DATA FOR PROCESSING: Begin

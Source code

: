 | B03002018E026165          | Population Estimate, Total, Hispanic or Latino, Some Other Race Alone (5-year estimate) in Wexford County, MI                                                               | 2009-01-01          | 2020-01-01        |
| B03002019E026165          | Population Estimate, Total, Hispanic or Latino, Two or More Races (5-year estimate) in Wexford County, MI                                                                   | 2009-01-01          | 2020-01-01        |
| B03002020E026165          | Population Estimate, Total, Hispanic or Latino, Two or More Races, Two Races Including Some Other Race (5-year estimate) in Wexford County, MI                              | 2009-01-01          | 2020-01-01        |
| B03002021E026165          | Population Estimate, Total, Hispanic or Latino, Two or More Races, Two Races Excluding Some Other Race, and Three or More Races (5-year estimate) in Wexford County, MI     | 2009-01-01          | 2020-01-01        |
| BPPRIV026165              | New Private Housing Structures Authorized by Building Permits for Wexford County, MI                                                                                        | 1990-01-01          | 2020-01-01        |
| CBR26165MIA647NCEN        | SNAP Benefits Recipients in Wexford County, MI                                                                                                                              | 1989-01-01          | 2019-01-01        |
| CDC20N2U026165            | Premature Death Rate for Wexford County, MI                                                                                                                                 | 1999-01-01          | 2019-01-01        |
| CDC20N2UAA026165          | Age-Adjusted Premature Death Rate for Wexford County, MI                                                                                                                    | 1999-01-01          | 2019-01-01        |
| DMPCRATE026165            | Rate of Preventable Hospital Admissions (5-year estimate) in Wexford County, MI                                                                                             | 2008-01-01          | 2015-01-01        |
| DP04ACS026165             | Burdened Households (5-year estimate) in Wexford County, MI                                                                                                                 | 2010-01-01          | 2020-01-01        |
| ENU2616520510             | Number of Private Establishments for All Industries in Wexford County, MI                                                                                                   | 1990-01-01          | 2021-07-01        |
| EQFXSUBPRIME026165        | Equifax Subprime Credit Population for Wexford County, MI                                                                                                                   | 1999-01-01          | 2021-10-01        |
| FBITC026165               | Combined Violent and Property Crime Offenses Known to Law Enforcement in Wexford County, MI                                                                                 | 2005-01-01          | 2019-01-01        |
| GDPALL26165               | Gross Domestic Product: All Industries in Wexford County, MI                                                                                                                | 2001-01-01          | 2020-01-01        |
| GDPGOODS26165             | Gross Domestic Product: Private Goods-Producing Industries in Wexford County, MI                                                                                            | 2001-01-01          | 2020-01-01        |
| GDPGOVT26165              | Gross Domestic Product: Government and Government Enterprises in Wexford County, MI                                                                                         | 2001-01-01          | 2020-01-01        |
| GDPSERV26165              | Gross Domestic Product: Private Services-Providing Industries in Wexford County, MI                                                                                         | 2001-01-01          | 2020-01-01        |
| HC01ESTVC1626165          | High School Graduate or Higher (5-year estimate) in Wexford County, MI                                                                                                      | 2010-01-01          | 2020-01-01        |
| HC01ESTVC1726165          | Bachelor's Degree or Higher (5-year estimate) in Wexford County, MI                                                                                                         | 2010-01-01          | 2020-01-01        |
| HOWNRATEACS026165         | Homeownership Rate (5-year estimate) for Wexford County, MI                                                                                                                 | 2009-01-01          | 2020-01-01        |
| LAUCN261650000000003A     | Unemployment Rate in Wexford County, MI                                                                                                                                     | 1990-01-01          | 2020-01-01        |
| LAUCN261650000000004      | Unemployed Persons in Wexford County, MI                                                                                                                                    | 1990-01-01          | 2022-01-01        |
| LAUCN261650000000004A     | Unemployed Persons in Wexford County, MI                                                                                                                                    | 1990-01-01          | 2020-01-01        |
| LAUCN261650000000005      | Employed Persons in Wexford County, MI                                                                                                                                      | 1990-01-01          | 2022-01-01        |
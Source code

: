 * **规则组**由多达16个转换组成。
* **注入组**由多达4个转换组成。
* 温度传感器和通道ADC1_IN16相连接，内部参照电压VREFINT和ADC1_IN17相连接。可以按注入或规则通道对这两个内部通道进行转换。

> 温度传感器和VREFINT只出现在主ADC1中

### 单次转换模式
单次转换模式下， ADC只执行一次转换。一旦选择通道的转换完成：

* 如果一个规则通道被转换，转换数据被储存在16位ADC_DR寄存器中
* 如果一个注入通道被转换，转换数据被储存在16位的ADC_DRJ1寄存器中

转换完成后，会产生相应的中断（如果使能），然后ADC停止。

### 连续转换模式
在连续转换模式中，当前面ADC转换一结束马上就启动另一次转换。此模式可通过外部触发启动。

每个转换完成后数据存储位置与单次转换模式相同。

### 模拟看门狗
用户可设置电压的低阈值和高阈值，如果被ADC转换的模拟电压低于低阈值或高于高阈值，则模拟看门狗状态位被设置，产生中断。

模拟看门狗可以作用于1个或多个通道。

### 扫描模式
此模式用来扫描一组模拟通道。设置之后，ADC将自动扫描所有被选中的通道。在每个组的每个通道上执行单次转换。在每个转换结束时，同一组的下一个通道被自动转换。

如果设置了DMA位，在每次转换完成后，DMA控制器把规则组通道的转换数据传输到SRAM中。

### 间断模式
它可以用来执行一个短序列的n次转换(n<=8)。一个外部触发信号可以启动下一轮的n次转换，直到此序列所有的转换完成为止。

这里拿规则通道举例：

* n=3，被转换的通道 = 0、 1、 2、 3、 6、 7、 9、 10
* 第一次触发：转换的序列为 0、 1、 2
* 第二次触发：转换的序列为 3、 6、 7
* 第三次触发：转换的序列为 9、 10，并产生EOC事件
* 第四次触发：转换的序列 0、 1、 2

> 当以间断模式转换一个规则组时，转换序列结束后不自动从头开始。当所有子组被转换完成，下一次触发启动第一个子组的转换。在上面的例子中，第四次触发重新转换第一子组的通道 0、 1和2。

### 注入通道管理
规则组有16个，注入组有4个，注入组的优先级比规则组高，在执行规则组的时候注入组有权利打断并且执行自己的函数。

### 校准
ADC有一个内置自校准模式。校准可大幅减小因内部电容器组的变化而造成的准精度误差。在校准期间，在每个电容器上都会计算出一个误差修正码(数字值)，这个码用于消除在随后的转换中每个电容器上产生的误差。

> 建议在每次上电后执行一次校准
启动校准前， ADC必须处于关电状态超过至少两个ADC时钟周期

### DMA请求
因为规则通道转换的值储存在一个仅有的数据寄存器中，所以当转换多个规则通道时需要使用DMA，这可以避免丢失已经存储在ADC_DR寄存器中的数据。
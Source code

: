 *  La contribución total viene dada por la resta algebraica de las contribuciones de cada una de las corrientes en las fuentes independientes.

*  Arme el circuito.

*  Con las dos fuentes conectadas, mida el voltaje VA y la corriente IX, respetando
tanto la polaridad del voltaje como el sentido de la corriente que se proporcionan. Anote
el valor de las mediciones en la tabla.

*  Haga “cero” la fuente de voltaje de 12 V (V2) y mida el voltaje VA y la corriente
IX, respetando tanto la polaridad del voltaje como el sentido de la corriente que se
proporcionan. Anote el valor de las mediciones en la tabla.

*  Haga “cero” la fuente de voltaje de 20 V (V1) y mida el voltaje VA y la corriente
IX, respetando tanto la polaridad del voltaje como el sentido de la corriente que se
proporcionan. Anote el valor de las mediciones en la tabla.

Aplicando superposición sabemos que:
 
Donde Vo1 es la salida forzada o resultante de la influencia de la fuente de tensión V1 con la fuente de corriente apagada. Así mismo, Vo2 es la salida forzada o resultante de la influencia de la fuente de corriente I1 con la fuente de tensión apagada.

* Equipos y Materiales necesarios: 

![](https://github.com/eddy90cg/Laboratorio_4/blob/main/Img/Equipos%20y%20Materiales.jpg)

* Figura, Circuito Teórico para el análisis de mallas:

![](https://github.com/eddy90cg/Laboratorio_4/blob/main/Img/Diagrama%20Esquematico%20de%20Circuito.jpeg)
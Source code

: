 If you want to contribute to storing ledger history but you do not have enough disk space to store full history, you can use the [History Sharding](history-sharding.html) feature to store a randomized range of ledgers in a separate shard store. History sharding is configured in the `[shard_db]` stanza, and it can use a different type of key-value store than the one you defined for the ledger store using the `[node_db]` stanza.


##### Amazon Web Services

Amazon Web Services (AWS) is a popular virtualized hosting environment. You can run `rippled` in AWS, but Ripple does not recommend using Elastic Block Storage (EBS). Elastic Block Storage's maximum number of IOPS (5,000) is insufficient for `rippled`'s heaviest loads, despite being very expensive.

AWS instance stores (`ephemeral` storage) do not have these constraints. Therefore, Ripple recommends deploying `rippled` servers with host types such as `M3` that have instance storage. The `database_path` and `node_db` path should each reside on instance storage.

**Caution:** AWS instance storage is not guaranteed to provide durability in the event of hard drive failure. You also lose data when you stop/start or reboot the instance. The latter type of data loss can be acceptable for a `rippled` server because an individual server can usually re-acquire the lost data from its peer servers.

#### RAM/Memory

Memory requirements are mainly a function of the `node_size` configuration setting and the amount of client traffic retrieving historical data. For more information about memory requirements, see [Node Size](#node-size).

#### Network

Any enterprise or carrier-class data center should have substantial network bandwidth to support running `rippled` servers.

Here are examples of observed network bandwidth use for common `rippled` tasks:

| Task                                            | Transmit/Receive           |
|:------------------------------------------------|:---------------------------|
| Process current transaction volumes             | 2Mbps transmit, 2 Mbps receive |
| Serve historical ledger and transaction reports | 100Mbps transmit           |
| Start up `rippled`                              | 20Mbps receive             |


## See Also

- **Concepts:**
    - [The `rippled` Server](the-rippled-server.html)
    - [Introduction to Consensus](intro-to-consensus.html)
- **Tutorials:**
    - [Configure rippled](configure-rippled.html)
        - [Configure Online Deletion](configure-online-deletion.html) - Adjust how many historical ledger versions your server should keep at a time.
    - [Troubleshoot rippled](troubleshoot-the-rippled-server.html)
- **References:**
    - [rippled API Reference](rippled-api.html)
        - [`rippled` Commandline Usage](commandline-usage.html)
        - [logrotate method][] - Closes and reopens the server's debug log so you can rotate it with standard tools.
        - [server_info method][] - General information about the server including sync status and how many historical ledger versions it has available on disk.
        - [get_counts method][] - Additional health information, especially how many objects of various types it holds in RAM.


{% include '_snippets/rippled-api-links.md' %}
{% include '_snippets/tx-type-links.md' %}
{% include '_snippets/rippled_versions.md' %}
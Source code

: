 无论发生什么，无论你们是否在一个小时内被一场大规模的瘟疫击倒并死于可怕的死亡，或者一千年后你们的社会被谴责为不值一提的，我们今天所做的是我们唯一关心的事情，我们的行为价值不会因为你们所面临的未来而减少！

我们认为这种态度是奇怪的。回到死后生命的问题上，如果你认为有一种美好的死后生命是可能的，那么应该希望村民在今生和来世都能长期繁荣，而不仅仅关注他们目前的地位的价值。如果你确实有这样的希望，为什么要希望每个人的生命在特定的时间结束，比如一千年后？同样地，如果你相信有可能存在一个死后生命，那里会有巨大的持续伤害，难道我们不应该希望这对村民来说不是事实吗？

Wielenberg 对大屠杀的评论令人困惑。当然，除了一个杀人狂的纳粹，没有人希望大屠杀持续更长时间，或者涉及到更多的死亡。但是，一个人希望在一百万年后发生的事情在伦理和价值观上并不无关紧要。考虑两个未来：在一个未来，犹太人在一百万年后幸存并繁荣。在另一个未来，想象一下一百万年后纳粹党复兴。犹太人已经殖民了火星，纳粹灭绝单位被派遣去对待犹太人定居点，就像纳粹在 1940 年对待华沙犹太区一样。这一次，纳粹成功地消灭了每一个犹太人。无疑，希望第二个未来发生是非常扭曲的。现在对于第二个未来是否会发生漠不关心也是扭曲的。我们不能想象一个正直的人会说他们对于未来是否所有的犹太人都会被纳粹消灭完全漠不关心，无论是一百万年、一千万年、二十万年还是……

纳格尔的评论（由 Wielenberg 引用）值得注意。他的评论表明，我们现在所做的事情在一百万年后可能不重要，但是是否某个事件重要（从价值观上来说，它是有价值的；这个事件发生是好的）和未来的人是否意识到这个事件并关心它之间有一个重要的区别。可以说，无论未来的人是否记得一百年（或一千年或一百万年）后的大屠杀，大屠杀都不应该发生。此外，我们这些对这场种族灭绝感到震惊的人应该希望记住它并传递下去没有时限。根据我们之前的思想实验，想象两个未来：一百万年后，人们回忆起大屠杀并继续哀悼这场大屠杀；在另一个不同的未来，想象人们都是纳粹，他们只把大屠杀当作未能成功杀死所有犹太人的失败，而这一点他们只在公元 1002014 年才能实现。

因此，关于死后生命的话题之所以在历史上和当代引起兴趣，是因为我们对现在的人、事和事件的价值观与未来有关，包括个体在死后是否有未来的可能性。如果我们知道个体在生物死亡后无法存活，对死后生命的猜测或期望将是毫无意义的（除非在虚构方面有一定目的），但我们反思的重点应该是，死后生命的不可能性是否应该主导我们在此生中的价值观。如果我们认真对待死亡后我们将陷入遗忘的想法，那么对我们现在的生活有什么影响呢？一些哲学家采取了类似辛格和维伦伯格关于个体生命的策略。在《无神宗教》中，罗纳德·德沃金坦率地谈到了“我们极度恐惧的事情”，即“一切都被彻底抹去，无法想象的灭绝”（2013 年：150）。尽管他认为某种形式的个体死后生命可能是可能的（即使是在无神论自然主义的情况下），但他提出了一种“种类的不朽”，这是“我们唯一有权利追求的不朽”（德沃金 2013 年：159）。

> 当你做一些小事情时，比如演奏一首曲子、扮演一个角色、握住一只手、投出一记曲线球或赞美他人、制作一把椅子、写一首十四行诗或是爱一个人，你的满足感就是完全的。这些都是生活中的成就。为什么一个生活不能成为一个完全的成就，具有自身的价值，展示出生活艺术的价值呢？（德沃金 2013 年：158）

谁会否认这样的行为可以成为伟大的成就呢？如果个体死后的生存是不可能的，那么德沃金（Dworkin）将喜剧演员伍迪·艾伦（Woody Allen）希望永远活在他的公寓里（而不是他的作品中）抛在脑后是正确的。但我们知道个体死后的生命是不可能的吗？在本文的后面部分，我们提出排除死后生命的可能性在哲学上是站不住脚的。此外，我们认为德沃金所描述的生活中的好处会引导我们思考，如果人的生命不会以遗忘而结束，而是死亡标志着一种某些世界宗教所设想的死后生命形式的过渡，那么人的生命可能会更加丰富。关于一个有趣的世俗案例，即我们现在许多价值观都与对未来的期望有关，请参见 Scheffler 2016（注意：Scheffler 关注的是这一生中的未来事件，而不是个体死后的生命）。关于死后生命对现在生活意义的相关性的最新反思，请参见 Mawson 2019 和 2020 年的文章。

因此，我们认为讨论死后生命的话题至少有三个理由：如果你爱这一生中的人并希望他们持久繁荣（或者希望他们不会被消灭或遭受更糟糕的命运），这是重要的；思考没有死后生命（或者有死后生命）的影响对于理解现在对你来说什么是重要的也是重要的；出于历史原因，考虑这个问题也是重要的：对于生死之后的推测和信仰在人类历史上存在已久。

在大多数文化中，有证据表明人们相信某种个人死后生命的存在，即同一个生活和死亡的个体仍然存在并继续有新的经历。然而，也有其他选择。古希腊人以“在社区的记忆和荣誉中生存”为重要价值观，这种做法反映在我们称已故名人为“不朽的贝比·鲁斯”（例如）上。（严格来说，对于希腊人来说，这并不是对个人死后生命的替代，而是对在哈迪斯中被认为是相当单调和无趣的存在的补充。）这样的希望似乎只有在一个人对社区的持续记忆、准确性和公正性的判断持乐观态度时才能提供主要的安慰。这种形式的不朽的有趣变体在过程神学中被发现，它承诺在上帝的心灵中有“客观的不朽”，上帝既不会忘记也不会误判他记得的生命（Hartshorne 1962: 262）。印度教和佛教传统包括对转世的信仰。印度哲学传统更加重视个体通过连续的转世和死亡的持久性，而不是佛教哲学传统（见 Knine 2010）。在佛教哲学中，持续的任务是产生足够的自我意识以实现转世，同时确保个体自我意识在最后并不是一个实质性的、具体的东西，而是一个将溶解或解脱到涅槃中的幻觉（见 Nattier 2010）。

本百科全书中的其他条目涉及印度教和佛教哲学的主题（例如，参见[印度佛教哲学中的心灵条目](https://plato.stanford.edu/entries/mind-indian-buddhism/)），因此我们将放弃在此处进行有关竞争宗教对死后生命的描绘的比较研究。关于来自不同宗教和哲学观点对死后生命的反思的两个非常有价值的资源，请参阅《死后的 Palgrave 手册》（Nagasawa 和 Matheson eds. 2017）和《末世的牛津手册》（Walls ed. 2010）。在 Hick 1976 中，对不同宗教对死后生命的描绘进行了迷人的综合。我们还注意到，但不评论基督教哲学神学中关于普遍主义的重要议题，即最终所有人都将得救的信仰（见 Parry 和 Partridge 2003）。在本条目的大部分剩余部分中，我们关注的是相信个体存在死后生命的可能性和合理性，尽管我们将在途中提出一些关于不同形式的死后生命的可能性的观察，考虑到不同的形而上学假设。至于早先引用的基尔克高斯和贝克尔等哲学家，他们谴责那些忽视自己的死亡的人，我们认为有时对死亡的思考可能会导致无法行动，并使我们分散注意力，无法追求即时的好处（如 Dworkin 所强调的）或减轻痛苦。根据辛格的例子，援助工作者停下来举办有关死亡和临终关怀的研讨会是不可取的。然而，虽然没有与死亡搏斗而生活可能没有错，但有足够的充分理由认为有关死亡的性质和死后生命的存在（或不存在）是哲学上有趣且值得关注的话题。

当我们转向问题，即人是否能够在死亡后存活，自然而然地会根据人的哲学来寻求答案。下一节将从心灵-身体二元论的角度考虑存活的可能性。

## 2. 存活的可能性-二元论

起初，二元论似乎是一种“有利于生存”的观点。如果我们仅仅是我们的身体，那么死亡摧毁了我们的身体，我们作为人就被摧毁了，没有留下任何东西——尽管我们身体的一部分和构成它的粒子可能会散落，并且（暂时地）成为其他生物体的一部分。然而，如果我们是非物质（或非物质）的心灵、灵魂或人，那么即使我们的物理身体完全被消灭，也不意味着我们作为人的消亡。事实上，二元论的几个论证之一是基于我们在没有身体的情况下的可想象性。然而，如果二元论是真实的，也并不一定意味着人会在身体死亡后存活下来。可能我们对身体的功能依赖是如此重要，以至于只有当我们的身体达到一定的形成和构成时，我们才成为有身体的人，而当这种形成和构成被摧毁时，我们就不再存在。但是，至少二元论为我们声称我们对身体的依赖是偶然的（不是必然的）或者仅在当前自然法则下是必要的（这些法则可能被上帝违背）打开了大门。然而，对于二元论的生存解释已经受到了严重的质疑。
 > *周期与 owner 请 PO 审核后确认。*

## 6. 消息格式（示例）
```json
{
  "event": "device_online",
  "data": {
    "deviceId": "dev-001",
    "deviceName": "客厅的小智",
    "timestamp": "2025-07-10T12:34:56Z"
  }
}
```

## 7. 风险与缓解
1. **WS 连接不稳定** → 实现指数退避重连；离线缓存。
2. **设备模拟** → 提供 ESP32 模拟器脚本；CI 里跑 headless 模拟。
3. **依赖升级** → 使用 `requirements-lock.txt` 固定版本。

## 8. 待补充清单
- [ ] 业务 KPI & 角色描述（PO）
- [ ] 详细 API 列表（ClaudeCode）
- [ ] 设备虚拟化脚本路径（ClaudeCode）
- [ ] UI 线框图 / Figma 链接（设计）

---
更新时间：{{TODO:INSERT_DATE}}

DATA FOR PROCESSING: End

● **ABOUT THIS TASK**
The required answer is a single number: how many lines above hold the string "Latino".

● **RESULT OF THIS TASK**
4